Start of Exercise inputs
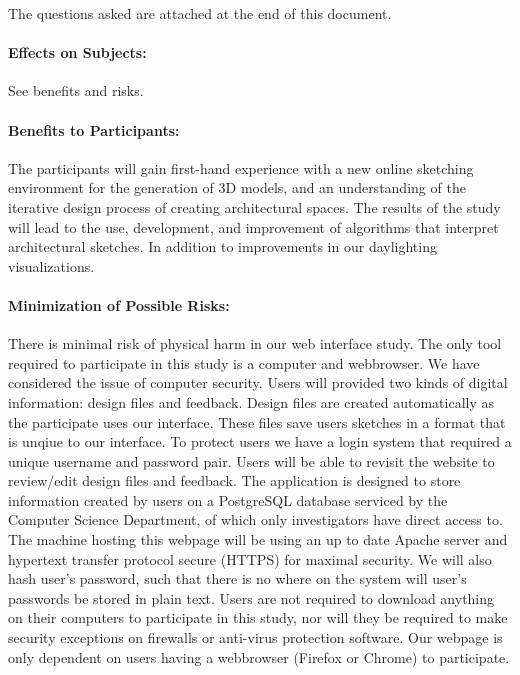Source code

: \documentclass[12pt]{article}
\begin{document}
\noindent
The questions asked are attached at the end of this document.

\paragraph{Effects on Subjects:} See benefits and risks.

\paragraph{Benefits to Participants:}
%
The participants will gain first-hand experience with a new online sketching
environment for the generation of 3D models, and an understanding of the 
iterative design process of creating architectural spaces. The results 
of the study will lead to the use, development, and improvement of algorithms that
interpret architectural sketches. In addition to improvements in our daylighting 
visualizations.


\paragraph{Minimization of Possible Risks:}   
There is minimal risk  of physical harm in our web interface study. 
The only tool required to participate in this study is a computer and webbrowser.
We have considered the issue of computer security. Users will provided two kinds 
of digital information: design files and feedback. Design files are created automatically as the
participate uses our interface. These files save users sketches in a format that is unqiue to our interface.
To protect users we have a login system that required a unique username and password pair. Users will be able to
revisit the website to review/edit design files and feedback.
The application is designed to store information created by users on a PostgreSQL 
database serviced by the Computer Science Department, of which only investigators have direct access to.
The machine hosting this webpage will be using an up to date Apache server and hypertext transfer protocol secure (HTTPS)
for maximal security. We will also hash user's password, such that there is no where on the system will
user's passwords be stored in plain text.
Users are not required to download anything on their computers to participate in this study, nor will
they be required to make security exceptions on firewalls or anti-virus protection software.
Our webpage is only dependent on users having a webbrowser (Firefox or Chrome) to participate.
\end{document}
End of Exercise inputs
What you will do>
Could the data above be reproduced exactly, with the pictures left out?

Answer section>
Source code

: \documentclass[12pt]{article}
\begin{document}
\noindent
The questions asked are attached at the end of this document.

\paragraph{Effects on Subjects:} See benefits and risks.

\paragraph{Benefits to Participants:}
%
The participants will gain first-hand experience with a new online sketching
environment for the generation of 3D models, and an understanding of the 
iterative design process of creating architectural spaces. The results 
of the study will lead to the use, development, and improvement of algorithms that
interpret architectural sketches. In addition to improvements in our daylighting 
visualizations.


\paragraph{Minimization of Possible Risks:}   
There is minimal risk  of physical harm in our web interface study. 
The only tool required to participate in this study is a computer and webbrowser.
We have considered the issue of computer security. Users will provided two kinds 
of digital information: design files and feedback. Design files are created automatically as the
participate uses our interface. These files save users sketches in a format that is unqiue to our interface.
To protect users we have a login system that required a unique username and password pair. Users will be able to
revisit the website to review/edit design files and feedback.
The application is designed to store information created by users on a PostgreSQL 
database serviced by the Computer Science Department, of which only investigators have direct access to.
The machine hosting this webpage will be using an up to date Apache server and hypertext transfer protocol secure (HTTPS)
for maximal security. We will also hash user's password, such that there is no where on the system will
user's passwords be stored in plain text.
Users are not required to download anything on their computers to participate in this study, nor will
they be required to make security exceptions on firewalls or anti-virus protection software.
Our webpage is only dependent on users having a webbrowser (Firefox or Chrome) to participate.
\end{document}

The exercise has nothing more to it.